A design patent gives the holder the right to prevent others from making, using, or selling an article so similar to the patentees article that an ordinary observer would buy an infringing article thinking that it was the patented article.
Because the protectable design is expressed through appearance, design patent applications can relate to an article’s configuration or shape, surface ornamentation, or the combination of configuration and surface ornamentation. Unlike in a utility patent application, in which a claim describes the invention in lengthy written disclosure, claims in design patent applications protect the general visual appearance of the design, described in drawings.
To be eligible for design patent, the subject matter must be novel, meaning no single, identical design exists in the prior art, must meet ornamental standards, and must be original to the inventor or inventors seeking protection. Protected means the entire concept of the design must qualify as wholly original, not merely its appearance. The design of a work does not need to be utilitarian, since a work is decorative, rather than utilitarian.
The design of the creation The creation also has to satisfy requirements for novelty and non-obviousness. First, one needs to think about whether or not the objects design is patentable. First, one should identify which decorative features in the patented design are not shown in the prior art, and if any of them are suitable to the product claimed as infringement.
The tangible object still needs to satisfy the patents subject matter requirements, since the design needs to be inseparable from the object it is attached to. The title of a design must define the practical thing into which the design is embodied.
The key point here is that titles should be something the audience will experience as a design, if at all possible.
This is also called the “References Cited” part, which is required part of each patent filing, is citing to any prior art on which the examiner relies in making his or her determination whether the subject matter or the design should issue. If an examiner has rejected a claim in an application, the applicants generic assertion that a claim is patentable, without specifying specifically how a design is patentable in light of the prior art, does not meet the rules. Design patents cannot claim priority to an applications provisional patent. Requests for Continued Examination (RCE) may be filed only in applications relating to utility or plant patents.
Foreign prioritization can take place on a utility patent application for a period of one year from first filing to any nation that is party to the Paris Convention, while a design patent application takes six months. For design applications filed on or after 13 May 2015, the patent term is 14 15 years from issue, with no renewal or maintenance fees required. If you are having difficulty getting a Utility Patent Application approved, filing a design application does not help protect your inventions function.
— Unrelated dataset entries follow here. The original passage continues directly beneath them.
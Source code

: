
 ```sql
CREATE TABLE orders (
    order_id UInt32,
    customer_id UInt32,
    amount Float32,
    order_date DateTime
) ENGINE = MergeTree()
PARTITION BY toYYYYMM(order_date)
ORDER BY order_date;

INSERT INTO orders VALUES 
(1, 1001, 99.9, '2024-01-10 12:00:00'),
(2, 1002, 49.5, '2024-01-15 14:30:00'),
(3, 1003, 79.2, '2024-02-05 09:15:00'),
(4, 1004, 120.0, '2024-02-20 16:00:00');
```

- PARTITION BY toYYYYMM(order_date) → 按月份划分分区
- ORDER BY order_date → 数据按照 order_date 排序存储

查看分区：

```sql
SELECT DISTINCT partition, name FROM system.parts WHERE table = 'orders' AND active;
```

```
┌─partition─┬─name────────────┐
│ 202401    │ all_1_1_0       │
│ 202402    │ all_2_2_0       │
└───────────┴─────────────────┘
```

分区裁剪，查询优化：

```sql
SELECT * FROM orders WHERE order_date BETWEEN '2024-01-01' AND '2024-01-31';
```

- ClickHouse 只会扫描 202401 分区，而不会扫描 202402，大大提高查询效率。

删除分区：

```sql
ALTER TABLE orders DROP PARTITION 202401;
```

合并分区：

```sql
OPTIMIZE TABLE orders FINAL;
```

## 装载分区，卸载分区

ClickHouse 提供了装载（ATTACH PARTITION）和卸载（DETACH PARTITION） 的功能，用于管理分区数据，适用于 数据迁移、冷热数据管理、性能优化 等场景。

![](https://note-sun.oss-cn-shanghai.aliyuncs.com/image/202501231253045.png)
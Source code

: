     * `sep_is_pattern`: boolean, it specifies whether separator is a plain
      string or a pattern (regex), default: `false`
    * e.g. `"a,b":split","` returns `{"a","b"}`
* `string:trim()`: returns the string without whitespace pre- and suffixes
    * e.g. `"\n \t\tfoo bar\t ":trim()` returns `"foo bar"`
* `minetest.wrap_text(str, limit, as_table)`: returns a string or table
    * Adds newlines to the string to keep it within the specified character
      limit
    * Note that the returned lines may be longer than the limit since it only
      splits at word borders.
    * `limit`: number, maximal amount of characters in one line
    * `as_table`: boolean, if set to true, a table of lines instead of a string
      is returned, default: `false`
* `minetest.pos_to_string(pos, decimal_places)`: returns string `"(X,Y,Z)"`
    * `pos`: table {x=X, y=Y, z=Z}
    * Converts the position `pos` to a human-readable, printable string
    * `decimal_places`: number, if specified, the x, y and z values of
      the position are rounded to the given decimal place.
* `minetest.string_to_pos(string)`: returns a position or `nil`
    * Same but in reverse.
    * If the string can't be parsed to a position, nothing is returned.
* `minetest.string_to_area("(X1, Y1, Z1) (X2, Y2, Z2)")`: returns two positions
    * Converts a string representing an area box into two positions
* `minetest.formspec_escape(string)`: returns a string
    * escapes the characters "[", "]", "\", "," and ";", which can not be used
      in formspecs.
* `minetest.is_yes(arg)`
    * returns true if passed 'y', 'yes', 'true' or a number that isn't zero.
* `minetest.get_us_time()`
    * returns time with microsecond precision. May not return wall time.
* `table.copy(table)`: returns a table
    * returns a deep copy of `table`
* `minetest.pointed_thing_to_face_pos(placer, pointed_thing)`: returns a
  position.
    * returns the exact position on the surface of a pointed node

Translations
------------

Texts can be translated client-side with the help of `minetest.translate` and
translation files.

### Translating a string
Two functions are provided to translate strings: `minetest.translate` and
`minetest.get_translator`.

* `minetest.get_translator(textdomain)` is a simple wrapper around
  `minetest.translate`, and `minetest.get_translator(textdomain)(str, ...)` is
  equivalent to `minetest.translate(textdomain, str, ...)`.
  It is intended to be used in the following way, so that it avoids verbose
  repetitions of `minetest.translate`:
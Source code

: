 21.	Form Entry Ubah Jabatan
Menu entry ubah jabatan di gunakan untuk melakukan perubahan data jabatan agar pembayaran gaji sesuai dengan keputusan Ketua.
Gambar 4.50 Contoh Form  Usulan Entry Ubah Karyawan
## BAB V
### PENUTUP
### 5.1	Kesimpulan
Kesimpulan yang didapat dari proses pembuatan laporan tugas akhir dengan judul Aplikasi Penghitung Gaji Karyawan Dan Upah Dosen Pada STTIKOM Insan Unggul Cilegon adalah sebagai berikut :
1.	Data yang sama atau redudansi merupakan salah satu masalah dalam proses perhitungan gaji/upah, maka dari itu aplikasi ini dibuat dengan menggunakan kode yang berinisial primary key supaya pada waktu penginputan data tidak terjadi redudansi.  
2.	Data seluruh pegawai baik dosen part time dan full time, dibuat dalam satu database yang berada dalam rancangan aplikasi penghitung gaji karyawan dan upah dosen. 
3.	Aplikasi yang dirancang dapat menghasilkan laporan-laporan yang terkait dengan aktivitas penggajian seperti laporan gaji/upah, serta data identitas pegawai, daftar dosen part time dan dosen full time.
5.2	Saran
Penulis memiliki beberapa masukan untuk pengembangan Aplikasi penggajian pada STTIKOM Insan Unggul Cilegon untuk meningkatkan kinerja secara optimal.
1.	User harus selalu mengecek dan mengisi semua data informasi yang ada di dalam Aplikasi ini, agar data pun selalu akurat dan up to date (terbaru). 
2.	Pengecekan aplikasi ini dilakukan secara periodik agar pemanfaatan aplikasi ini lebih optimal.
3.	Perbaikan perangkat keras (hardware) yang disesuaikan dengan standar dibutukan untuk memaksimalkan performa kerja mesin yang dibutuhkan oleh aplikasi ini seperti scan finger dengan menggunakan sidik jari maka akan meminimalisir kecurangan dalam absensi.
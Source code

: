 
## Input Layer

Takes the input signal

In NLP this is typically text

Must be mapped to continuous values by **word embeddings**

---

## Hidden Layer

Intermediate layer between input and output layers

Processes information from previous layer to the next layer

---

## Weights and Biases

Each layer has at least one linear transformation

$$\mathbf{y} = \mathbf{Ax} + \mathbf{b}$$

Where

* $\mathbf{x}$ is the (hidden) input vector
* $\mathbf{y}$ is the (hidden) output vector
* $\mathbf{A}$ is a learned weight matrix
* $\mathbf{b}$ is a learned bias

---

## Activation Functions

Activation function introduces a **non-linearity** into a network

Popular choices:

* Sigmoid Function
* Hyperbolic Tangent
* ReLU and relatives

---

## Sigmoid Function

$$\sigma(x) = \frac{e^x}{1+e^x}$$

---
It may even make sense to file both a design and utility patent applications, a two-pronged approach, to protect both the ornamental and functional features. Protection is limited in comparison with utility patents, filing a design patent application might be worth it if you are looking to prevent others from selling copies and imitations very similar to your patented products. If you have several designs that you would like to protect, just keep in mind that you will have to file a different patent application for each and every unique design.
You will want to make sure you are working with a Patent Attorney and draftsman so you can claim your invention correctly, and lay out what aspects of it you would like to protect. If you choose to go it alone, you will want to work with a professional Patent Drafting Firm like us to draw your patent. The costs are moderate, and because of the USPTOs very specific requirements, we can help you avoid having your application rejected on technical grounds related to your drawings.
It does require a bit of legwork to get it all worked out, and some risk you may do things wrong, but the potential savings are worth it over going through a patent lawyer or agent. That said, mistakes can be expensive, particularly if you take a substantial step toward getting your design patented, and the U.S. Patent & Trademark Office denies your design patent application, then you would need to hire an attorney to review all of what you already did, then make changes to your filed application. Next, you will have to pick out the correct kind of patent that you need for your clothing line.
The office will only accept colored drawings on applications for patents on utility or design patents, as well as on registrations for inventions based on law, upon approval of a motion filed pursuant to this clause explaining why the colored drawings are needed.